TASK DETAILS: From the data underneath, reproduce exactly the stretch that begins at the line with "could grow its" and ends after the line with "reinvesting its retained".

[Opening RECORDS SUPPLIED section]

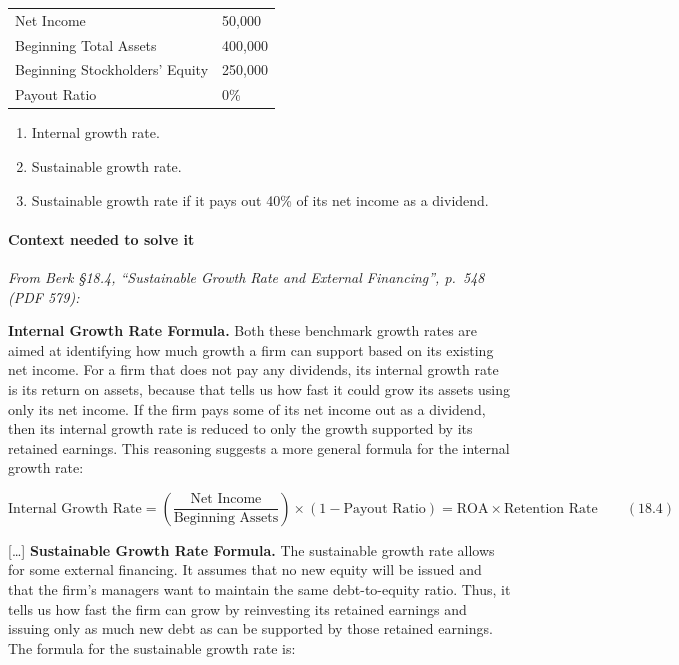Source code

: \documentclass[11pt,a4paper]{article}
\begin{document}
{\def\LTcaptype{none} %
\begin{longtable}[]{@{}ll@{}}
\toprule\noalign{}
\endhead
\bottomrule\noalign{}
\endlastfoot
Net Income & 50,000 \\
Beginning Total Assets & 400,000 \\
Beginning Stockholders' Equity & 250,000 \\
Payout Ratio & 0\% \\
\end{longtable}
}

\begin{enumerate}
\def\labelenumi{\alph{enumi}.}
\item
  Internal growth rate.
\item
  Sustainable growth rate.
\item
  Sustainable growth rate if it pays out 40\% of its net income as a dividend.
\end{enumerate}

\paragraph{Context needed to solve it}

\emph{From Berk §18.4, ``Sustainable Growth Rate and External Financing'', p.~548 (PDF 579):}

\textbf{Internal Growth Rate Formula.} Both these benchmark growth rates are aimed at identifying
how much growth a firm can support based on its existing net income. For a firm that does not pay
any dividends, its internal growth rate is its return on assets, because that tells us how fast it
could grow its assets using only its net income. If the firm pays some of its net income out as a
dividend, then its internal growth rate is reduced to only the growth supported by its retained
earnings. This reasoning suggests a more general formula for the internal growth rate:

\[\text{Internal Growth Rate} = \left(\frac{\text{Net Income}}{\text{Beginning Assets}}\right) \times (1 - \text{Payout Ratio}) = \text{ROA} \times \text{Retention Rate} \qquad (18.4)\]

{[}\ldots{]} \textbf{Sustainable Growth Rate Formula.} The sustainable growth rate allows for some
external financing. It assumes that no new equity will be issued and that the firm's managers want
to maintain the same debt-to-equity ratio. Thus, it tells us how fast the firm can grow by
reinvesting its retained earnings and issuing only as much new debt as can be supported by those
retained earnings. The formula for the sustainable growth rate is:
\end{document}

[Closing RECORDS SUPPLIED section]
[Opening RECORDS SUPPLIED section]

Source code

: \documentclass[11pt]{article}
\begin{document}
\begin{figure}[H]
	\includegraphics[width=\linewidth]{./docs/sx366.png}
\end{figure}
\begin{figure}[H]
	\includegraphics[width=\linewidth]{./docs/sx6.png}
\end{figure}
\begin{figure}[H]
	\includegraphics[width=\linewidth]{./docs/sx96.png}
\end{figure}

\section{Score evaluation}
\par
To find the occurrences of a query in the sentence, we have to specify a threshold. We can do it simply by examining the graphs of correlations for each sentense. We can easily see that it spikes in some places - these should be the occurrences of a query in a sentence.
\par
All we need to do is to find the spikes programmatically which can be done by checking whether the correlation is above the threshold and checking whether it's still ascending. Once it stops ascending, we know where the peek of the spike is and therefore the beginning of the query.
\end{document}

[Closing RECORDS SUPPLIED section]

RESPONSE AREA:
could grow its assets using only its net income. If the firm pays some of its net income out as a
dividend, then its internal growth rate is reduced to only the growth supported by its retained
earnings. This reasoning suggests a more general formula for the internal growth rate:

\[\text{Internal Growth Rate} = \left(\frac{\text{Net Income}}{\text{Beginning Assets}}\right) \times (1 - \text{Payout Ratio}) = \text{ROA} \times \text{Retention Rate} \qquad (18.4)\]

{[}\ldots{]} \textbf{Sustainable Growth Rate Formula.} The sustainable growth rate allows for some
external financing. It assumes that no new equity will be issued and that the firm's managers want
to maintain the same debt-to-equity ratio. Thus, it tells us how fast the firm can grow by
reinvesting its retained earnings and issuing only as much new debt as can be supported by those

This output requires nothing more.